FYBROMYALGIA: A DISEASE NOT A DEATH SENTENCE
Fybromyalgia (FMS) is a disorder that causes wide-spread pain, sleep problems, anxiety, and possibly depression in its patients. Although much research is being done on this syndrome, there is still neither any exact cause for the disorder nor any cure. The treatments for fybromyalgia mainly focus on reducing symptoms and relieving emotional stress from the condition.
However, there are many people who have learned to cope, and even thrive, with this disorder. It is my intention to share their experiences and solutions with you in an attempt to bridge the gap between surviving and thriving with fybromyalgia. If you suffer from fybromyalgia, I do hope this encourages you in your struggle.
GIVEN FOR A REASON
Phyllis, 63 years old, has had fybromyalgia since 1992. When she first got the disease, all she could do was walk around her house crying. For her, fybromyalgia came on very suddenly and interrupted her busy lifestyle with work and family. It was like a thief, stealing her career, her family, and her finances.

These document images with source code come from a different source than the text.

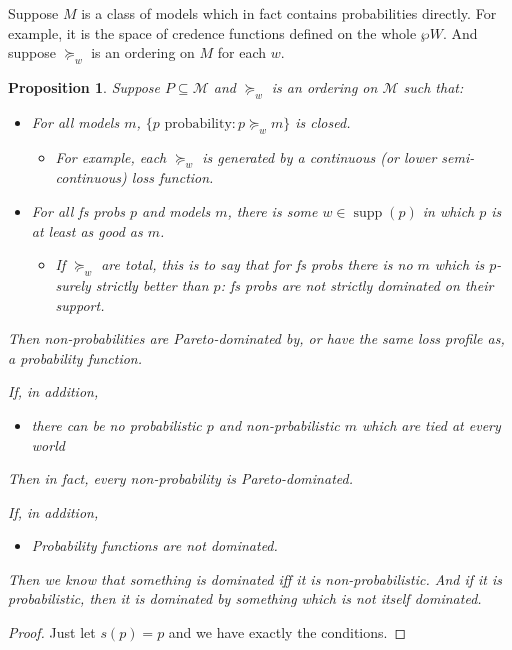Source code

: \documentclass[11pt]{article}
\newtheorem{lemma}[theorem]{Lemma}
\newtheorem{proposition}[theorem]{Proposition}
\theoremstyle{definition}
\theoremstyle{remark}
\newcommand{\M}{\mathcal M}
\newcommand{\supp}{\operatorname{supp}}
\begin{document}
Suppose $M$ is a class of models which in fact contains probabilities directly. For example, it is the space of credence functions defined on the whole $\wp{W}$. And suppose $\succeq_w$ is an ordering on $M$ for each $w$. 
\begin{proposition}
	Suppose $P\subseteq\M$ and $\succeq_w$ is an ordering on $\M$ such that:
	\begin{itemize}
		\item For all models $m$, $\{p\text{ probability} : p\succeq_w m\}$ is closed. 
		\begin{itemize}
			\item For example, each $\succeq_w$ is generated by a continuous (or lower semi-continuous) loss function.
		\end{itemize}
	\item For all fs probs $p$ and models $m$, there is some $w\in\supp(p)$ in which $p$ is at least as good as $m$. 
		\begin{itemize}
			\item If $\succeq_w$ are total, this is to say that for fs probs there is no $m$ which is $p$-surely strictly better than $p$: fs probs are not strictly dominated on their support. 
		\end{itemize}
	\end{itemize}
	Then non-probabilities are Pareto-dominated by, or have the same loss profile as, a probability function. 
	
	If, in addition, 
	\begin{itemize}
		\item there can be no probabilistic $p$ and non-prbabilistic $m$ which are tied at every world
	\end{itemize}
	Then in fact, every non-probability is Pareto-dominated. 
	
	If, in addition, \begin{itemize}
		\item Probability functions are not dominated. 
	\end{itemize} Then we know that something is dominated iff it is non-probabilistic. And if it is probabilistic, then it is dominated by something which is not itself dominated. 
\end{proposition}
\begin{proof}
	Just let $s(p)=p$ and we have exactly the conditions. 
\end{proof}

\end{document}
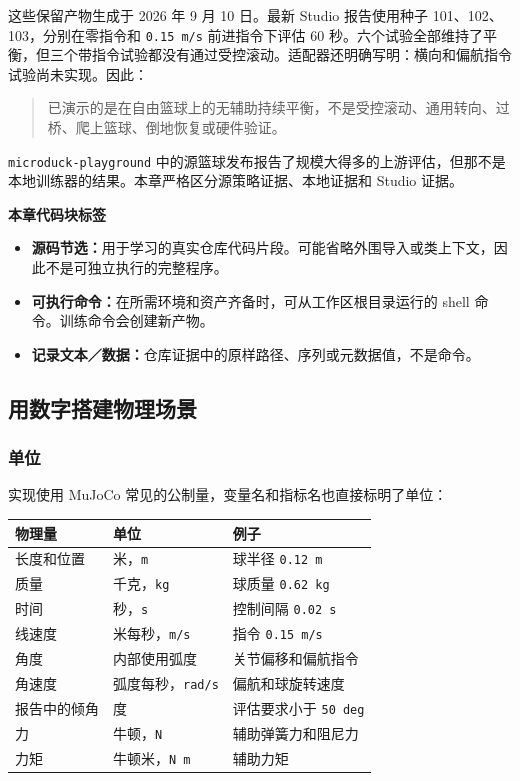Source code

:\documentclass[
  chinese,
  11pt,
  letterpaper,
]{article}
\newcounter{none} %
\providecommand{\tightlist}{%
  \setlength{\itemsep}{0pt}\setlength{\parskip}{0pt}}
\begin{document}
这些保留产物生成于 2026 年 9 月 10 日。最新 Studio 报告使用种子
101、102、103，分别在零指令和 \texttt{0.15\ m/s} 前进指令下评估 60
秒。六个试验全部维持了平衡，但三个带指令试验都没有通过受控滚动。适配器还明确写明：横向和偏航指令试验尚未实现。因此：

\begin{quote}
已演示的是在自由篮球上的无辅助持续平衡，不是受控滚动、通用转向、过桥、爬上篮球、倒地恢复或硬件验证。
\end{quote}

\texttt{microduc\allowbreak{}k-\allowbreak{}playgrou\allowbreak{}nd}
中的源篮球发布报告了规模大得多的上游评估，但那不是本地训练器的结果。本章严格区分源策略证据、本地证据和
Studio 证据。

\textbf{本章代码块标签}

\begin{itemize}
\tightlist
\item
  \textbf{源码节选：}用于学习的真实仓库代码片段。可能省略外围导入或类上下文，因此不是可独立执行的完整程序。
\item
  \textbf{可执行命令：}在所需环境和资产齐备时，可从工作区根目录运行的
  shell 命令。训练命令会创建新产物。
\item
  \textbf{记录文本／数据：}仓库证据中的原样路径、序列或元数据值，不是命令。
\end{itemize}

\subsection{用数字搭建物理场景}\label{ux7528ux6570ux5b57ux642dux5efaux7269ux7406ux573aux666f}

\subsubsection{单位}\label{ux5355ux4f4d}

实现使用 MuJoCo 常见的公制量，变量名和指标名也直接标明了单位：

{\def\LTcaptype{none} %
\begin{longtable}[]{@{}lll@{}}
\toprule\noalign{}
物理量 & 单位 & 例子 \\
\midrule\noalign{}
\endhead
\bottomrule\noalign{}
\endlastfoot
长度和位置 & 米，\texttt{m} & 球半径 \texttt{0.12\ m} \\
质量 & 千克，\texttt{kg} & 球质量 \texttt{0.62\ kg} \\
时间 & 秒，\texttt{s} & 控制间隔 \texttt{0.02\ s} \\
线速度 & 米每秒，\texttt{m/s} & 指令 \texttt{0.15\ m/s} \\
角度 & 内部使用弧度 & 关节偏移和偏航指令 \\
角速度 & 弧度每秒，\texttt{rad/s} & 偏航和球旋转速度 \\
报告中的倾角 & 度 & 评估要求小于 \texttt{50\ deg} \\
力 & 牛顿，\texttt{N} & 辅助弹簧力和阻尼力 \\
力矩 & 牛顿米，\texttt{N\ m} & 辅助力矩 \\
\end{longtable}
}
\end{document}
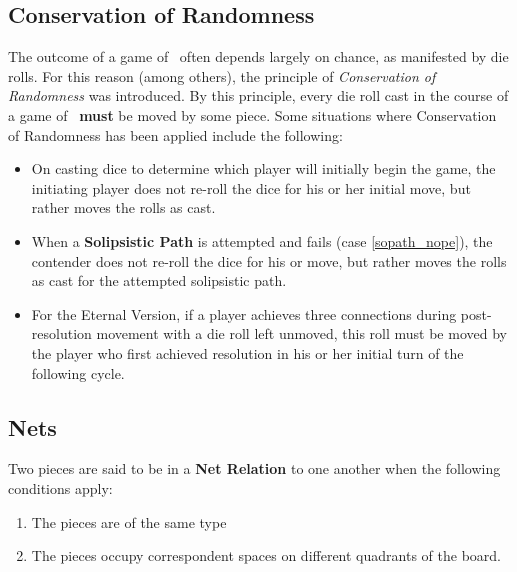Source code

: %
\subsection{Conservation of Randomness}\label{conserve}
  The outcome of a game of \know\ often depends largely on chance,
  as manifested by die rolls.  For this reason (among others), the
  principle of {\sl Conservation of Randomness} was introduced.
  By this principle, every die roll cast in the course of a game
  of \know\ {\bf must} be moved by some piece.  Some situations
  where Conservation of Randomness has been applied include
  the following:
  \begin{itemize}
    \item
      On casting dice to determine which player will initially
      begin the game, the initiating player does not re-roll
      the dice for his or her initial move, but rather moves the
      rolls as cast.

    \item
      When a {\bf Solipsistic Path} is attempted and fails
      (case \ref{sopath_nope}), the contender does not re-roll
      the dice for his or move, but rather moves the rolls as
      cast for the attempted solipsistic path.

    \item
      For the Eternal Version, if a player achieves three connections
      during post-resolution movement with a die roll left unmoved,
      this roll must be moved by the player who first achieved
      resolution in his or her initial turn of the following cycle.
  \end{itemize}

\subsection{Nets}\label{nets}
  Two pieces are said to be in a {\bf Net Relation} to one another
  when the following conditions apply:
  \begin{enumerate}
    \item The pieces are of the same type
    \item The pieces occupy correspondent spaces on different quadrants of the board.
  \end{enumerate}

However, in the midst of her crisis, Phyllis realized something. How you deal with this disorder is how you will end up. That was when she started a support group that began with 35 members and now is making a difference to more than 200 people. Physicians are sending their patients to her. You see, Phyllis focused on what she could do for others and that helped her see beyond her pain to a very fulfilling life with fybromyalgia. Her need to be involved in life was met. She is still a doer because lying down is not her style.

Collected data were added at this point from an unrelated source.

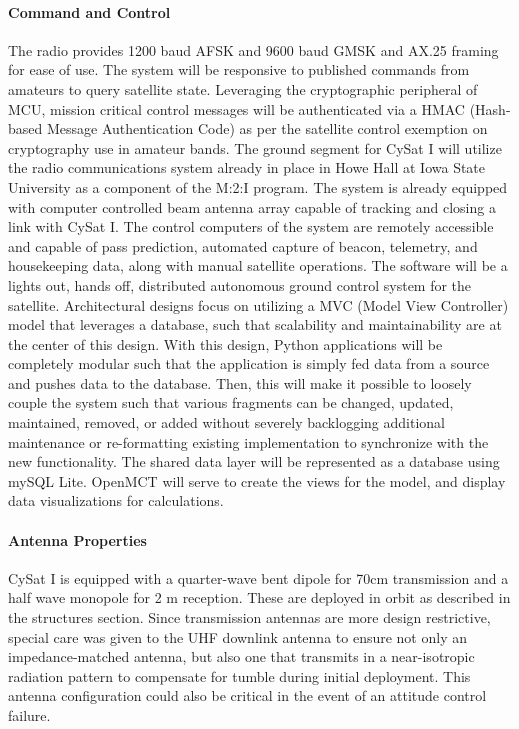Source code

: \documentclass[nocover]            %
{CSLI}                       %
\begin{document}
\paragraph{Command and Control\\}

The radio provides 1200 baud AFSK and 9600 baud GMSK and AX.25 framing for ease of use. The system will be responsive to published commands from amateurs to query satellite state. Leveraging the cryptographic peripheral of MCU, mission critical control messages will be authenticated via a HMAC (Hash-based Message Authentication Code) as per the satellite control exemption on cryptography use in amateur bands. The ground segment for CySat I will utilize the radio communications system already in place in Howe Hall at Iowa State University as a component of the M:2:I program. The system is already equipped with computer controlled beam antenna array capable of tracking and closing a link with CySat I. The control computers of the system are remotely accessible and capable of pass prediction, automated capture of beacon, telemetry, and housekeeping data, along with manual satellite operations. The software will be a lights out, hands off, distributed autonomous ground control system for the satellite. Architectural designs focus on utilizing a MVC (Model View Controller) model that leverages a database, such that scalability and maintainability are at the center of this design. With this design, Python applications will be completely modular such that the application is simply fed data from a source and pushes data to the database. Then, this will make it possible to loosely couple the system such that various fragments can be changed, updated, maintained, removed, or added without severely backlogging additional maintenance or re-formatting existing implementation to synchronize with the new functionality. The shared data layer will be represented as a database using mySQL Lite. OpenMCT will serve to create the views for the model, and display data visualizations for calculations.

\paragraph{Antenna Properties\\}

CySat I is equipped with a quarter-wave bent dipole for 70cm transmission and a half wave monopole for 2 m reception. These are deployed in orbit as described in the structures section. Since transmission antennas are more design restrictive, special care was given to the UHF downlink antenna to ensure not only an impedance-matched antenna, but also one that transmits in a near-isotropic radiation pattern to compensate for tumble during initial deployment. This antenna configuration could also be critical in the event of an attitude control failure.
\end{document}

THE LESSONS OF FYBROMYALGIA
Carolyn, 67 years old, has lived with fybromyalgia since 1998. It struck her suddenly when she was in her 50s. Her kids were growing up, and she finally had the time to focus on her work but the work became too stressful and she had to quit.
Since that time, Carolyn has learned to slow down and listen to her body. If she works on an activity, like gardening, she does it for an hour and then takes a break, sits down to do some other activity, or relax. She still has pain from time to time but no guilt feelings about it anymore. She loves her work but her work schedule is where it should be – three days a week and no more. With this schedule, she is able to take more time with her spouse and her friends. She now finds time to do the things she loves. Even though she still has fybromyalgia, Carolyn has found that her life is a much healthier way to live.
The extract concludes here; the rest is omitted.